Clarence Reynolds has built a career as an Emmy-winning journalist and broadcast professional. He brings more than two decades of broadcast production, on-air hosting and senior communications experience to the Telecommunications Industry Association (TIA). Prior to joining TIA, Clarence worked as a News Anchor at NBC Atlanta and FOX Indianapolis. For TIA, Clarence designs and implements digital event communication strategies to educate stakeholders in the Information Technology Communications (ICT) industry.
Brian Schwartz is responsible for Smart Building Infrastructure at over 50 centers portflio wide. He oversees the installation and support for CCTVm Wi-Fim Energy Management, shopper counting, and DAS. Brian support digital marketing initiatives including digital signage and property websites.
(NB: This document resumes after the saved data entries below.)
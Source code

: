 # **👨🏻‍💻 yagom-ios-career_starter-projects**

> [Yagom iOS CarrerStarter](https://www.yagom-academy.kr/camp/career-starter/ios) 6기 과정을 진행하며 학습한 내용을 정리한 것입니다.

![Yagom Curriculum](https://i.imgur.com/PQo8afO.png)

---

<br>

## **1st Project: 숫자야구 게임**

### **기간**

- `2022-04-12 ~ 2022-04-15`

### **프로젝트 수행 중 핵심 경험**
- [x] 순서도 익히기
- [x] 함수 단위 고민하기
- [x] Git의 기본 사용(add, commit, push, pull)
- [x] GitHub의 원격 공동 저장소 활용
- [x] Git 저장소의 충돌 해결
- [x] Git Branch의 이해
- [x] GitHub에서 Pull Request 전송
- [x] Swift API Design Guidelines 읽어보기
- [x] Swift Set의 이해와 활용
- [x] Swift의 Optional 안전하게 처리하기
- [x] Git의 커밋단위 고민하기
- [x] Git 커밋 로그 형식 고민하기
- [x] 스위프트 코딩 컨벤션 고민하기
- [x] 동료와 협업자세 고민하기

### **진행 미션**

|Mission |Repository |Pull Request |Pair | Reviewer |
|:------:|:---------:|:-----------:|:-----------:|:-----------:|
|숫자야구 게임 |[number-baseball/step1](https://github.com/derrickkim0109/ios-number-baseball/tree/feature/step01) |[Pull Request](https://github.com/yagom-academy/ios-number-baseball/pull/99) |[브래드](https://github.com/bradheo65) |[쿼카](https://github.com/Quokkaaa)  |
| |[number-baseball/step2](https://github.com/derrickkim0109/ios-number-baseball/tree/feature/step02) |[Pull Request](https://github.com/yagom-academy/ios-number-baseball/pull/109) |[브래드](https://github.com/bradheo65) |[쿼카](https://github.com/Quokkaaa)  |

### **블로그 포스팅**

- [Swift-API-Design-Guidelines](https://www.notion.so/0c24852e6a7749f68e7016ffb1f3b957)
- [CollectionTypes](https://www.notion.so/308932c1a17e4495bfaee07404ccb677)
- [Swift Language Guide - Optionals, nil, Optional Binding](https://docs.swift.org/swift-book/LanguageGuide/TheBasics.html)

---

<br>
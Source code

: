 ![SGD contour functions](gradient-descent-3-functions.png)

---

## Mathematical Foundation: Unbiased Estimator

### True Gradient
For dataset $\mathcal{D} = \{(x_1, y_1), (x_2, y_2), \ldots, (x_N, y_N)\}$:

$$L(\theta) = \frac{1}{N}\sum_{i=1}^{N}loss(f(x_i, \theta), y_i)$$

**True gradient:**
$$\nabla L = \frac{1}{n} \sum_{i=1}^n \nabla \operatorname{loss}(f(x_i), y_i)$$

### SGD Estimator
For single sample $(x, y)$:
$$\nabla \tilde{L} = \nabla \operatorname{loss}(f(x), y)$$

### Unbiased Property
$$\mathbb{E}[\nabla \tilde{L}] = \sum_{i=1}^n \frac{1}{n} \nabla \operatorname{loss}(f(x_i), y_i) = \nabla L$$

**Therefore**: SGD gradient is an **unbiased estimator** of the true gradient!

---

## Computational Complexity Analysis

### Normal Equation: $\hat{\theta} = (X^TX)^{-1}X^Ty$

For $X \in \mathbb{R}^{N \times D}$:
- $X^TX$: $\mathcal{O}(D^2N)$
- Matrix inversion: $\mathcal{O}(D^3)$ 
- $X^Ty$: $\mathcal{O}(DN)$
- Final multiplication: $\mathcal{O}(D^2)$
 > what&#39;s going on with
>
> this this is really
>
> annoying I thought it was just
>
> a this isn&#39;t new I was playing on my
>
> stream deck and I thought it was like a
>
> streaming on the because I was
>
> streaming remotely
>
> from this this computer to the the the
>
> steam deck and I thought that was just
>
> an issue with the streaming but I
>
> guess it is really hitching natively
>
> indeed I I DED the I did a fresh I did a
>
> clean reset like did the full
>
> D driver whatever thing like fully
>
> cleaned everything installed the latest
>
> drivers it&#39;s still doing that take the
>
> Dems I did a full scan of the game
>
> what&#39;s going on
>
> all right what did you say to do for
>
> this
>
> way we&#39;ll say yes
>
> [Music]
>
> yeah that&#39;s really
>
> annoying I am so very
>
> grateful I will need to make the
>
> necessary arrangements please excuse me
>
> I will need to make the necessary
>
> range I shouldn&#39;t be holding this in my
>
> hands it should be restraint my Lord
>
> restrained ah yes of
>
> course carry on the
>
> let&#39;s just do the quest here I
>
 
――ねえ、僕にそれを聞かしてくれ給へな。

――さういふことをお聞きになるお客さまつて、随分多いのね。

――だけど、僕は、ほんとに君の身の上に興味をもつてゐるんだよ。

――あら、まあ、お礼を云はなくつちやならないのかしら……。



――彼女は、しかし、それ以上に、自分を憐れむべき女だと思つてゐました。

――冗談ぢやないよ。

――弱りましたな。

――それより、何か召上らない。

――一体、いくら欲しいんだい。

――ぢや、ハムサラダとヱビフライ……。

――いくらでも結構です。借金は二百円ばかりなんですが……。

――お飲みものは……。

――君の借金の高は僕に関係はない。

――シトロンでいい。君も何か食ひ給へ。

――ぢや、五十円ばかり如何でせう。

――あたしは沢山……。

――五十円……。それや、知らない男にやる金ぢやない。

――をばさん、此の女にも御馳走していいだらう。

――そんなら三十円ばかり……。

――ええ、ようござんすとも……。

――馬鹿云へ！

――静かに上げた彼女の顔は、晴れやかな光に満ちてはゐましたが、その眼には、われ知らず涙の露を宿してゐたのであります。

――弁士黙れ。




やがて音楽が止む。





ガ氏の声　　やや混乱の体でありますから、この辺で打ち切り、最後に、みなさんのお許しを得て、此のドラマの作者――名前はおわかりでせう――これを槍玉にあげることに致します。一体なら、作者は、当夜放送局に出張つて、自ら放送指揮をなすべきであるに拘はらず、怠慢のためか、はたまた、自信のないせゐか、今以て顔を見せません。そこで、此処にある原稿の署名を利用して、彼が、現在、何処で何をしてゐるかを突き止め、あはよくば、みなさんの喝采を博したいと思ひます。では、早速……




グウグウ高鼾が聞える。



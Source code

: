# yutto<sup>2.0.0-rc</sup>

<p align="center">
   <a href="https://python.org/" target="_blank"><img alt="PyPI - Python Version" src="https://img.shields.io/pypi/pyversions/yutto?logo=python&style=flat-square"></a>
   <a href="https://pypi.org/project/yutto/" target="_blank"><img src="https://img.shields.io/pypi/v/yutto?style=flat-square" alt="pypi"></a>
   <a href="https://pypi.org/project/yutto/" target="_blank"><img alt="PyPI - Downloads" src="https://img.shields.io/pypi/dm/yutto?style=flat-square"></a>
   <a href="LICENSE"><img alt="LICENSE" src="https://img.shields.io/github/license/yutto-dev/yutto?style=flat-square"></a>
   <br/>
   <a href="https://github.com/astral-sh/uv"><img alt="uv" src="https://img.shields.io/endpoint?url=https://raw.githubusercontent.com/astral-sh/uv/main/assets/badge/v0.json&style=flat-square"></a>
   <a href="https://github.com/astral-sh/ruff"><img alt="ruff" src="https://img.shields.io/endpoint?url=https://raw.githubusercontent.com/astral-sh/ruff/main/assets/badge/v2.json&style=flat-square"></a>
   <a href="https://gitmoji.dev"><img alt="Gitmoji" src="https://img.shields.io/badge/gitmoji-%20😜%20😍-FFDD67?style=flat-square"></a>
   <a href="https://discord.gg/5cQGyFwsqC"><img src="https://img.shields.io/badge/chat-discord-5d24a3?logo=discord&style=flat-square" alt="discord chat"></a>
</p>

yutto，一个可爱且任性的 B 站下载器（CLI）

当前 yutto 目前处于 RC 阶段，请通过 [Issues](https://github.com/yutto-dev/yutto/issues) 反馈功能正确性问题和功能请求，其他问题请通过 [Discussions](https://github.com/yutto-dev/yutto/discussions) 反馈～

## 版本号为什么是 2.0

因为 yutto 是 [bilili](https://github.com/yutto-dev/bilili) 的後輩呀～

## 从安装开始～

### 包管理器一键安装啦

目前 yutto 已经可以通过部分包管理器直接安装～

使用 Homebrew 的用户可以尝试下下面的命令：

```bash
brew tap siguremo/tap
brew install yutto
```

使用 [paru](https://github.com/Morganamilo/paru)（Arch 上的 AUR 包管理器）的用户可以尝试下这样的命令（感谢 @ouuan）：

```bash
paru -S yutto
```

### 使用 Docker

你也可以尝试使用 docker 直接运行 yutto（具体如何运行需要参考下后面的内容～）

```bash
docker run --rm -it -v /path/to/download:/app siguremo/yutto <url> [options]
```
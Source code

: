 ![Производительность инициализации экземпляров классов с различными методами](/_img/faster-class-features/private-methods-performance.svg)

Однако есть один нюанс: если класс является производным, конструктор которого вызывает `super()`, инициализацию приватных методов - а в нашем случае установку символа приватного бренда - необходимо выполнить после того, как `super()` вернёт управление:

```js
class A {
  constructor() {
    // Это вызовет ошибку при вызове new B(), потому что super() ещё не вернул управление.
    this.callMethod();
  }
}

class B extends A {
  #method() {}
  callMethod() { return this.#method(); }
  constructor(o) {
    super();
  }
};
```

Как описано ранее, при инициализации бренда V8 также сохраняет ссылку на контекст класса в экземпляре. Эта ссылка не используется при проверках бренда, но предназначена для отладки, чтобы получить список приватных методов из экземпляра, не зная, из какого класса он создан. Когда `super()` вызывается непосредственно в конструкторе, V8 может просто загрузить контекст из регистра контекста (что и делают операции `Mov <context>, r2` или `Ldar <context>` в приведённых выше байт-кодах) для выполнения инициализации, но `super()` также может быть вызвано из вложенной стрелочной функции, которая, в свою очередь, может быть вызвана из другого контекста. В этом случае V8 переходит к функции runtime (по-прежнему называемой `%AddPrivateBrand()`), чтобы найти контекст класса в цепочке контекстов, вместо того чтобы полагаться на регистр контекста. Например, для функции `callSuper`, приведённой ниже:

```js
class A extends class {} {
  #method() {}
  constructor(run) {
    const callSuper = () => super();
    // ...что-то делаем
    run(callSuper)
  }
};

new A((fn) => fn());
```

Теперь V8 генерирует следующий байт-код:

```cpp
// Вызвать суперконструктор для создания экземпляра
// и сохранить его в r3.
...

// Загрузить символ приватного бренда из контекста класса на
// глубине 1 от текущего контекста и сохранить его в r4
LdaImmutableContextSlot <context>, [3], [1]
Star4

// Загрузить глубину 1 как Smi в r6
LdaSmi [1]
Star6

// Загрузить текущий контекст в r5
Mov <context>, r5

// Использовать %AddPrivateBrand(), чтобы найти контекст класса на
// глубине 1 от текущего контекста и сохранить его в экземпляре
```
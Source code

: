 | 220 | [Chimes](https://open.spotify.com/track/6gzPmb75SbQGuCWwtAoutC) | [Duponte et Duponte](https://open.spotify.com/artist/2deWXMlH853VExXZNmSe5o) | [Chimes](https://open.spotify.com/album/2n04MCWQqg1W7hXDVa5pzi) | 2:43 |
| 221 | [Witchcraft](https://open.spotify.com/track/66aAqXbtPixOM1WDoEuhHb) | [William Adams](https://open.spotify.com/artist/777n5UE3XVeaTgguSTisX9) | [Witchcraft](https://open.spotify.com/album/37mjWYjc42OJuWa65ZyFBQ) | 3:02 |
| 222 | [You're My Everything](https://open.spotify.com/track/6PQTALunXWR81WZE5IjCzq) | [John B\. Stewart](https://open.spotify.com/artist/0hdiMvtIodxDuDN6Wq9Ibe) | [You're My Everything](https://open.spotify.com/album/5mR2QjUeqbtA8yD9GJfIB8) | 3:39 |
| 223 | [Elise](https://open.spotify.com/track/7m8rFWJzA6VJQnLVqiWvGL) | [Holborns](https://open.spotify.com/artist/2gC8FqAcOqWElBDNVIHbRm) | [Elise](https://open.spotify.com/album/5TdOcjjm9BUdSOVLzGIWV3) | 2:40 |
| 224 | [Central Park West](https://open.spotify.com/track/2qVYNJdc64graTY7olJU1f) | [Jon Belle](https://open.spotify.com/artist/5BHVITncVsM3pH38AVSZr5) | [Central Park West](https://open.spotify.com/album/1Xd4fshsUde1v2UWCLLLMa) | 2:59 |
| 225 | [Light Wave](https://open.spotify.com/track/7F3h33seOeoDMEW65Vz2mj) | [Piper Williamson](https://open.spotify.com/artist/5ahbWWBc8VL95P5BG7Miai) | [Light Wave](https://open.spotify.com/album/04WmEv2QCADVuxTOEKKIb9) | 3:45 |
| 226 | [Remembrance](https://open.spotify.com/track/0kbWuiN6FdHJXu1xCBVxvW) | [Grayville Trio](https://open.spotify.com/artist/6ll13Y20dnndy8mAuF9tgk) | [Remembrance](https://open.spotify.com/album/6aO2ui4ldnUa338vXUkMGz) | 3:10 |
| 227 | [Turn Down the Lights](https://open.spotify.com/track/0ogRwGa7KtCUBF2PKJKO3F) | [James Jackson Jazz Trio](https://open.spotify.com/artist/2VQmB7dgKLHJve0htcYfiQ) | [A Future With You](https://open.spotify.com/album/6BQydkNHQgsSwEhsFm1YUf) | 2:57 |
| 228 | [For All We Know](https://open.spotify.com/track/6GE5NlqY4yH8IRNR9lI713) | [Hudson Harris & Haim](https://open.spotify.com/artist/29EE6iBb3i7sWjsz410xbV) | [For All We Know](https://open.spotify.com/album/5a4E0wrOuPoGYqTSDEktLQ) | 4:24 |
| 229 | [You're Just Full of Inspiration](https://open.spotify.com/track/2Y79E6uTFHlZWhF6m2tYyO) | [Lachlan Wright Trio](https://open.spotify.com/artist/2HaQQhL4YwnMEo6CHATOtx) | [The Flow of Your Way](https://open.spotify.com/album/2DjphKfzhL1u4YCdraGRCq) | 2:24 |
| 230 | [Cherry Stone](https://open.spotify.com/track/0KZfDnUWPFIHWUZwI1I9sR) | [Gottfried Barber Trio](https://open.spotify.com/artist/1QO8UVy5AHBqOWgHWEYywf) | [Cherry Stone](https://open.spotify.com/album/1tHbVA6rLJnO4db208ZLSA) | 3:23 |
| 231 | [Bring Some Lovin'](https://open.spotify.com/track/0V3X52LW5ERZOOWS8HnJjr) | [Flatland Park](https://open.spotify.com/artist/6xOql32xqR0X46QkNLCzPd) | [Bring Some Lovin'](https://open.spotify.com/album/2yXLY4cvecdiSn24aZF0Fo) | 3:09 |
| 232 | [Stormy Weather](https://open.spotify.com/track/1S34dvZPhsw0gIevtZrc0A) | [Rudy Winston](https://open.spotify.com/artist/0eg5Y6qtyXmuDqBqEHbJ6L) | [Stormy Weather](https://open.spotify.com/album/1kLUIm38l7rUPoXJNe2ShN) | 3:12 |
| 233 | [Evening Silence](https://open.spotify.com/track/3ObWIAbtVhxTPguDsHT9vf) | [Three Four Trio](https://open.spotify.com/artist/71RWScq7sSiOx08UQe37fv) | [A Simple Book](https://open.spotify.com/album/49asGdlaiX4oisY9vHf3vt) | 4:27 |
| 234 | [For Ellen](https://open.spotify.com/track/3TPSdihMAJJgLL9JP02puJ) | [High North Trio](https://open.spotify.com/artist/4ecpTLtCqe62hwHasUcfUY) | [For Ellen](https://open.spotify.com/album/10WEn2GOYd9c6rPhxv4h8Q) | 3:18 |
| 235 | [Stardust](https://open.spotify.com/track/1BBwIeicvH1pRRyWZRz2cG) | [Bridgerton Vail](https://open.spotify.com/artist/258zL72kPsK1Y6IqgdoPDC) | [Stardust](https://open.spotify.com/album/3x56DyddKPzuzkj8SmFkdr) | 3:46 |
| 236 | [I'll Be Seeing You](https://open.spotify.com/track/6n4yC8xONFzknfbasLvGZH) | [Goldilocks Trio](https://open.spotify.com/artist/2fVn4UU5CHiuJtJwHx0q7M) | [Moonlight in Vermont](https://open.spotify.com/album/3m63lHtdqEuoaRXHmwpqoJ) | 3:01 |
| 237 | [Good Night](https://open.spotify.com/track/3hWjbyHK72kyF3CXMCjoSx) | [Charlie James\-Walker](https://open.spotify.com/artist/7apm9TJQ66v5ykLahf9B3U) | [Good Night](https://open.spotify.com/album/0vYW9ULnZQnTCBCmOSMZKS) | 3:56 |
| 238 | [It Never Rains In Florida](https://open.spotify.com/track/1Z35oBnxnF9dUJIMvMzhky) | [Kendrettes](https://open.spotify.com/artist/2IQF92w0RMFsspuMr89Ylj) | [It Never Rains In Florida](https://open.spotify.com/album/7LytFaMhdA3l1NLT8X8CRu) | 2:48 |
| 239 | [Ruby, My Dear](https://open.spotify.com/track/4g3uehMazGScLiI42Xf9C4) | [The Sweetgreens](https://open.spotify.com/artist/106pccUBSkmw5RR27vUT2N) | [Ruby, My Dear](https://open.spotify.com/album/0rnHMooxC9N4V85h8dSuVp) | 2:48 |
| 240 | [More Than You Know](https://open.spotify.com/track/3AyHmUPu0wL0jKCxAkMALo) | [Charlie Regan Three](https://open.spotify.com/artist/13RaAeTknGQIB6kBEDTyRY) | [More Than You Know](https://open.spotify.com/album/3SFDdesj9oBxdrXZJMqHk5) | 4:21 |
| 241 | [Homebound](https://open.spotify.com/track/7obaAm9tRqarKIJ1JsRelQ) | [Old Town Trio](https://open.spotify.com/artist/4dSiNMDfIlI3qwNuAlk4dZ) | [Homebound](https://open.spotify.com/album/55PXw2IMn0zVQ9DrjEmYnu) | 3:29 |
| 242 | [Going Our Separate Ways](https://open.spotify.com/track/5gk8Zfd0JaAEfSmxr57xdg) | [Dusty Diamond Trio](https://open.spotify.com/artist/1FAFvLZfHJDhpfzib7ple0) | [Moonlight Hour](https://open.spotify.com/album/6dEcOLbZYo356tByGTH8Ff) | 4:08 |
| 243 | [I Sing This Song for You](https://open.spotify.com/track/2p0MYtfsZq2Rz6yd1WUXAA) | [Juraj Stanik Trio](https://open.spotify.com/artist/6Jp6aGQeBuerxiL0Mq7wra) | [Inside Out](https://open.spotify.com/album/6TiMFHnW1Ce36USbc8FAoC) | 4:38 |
Mark Horinko has 30+ years of experience in wireless network strategy, network architecture and design, product development and large –scale network operations. As President of Airwavz, Mark is responsible for multiple, large-scale wireless and telecommunications network deployment projects totaling more than $1billion as well as development of five new industry-changing business and operational models. Mark is active in the telecommunications community and belongs to several industry associations. He is also a charter member of FiberFete.
Soyola Baasan founded DASpedia, an enterprise cellular coverage testing and training firm, in August 2014. He brings 20 years of telecommunication industry experience including fiber optics, RF components, and wireless systems. Soyola provides industry guidance to DASpedia and runs its operation as a managing director.
Stuart Walker Strickland is a Distinguished Technologist in the Office of the CTO at Aruba Networks with a focus on strategic planning for Wi-Fi in the context of 5th Generation cellular networks. He has been with Aruba for three years and represents its interests in 3GPP, WFA, IEEE, and WBA on issues relating to spectrum allocation, Wi-Fi/cellular coexistence and integrated network architectures.
As part of the IBN Technologies team, Art King leads the development of enterprise services definitions and business case propositions for customers and partners. He is Vice Chair of the Services Working Group in the Small Cell Forum. Art came to Corning via the SpiderCloud Wireless acquisition and was formerly a lead in IT architecture and operations for Nike Inc. where he held various global roles over 10 years.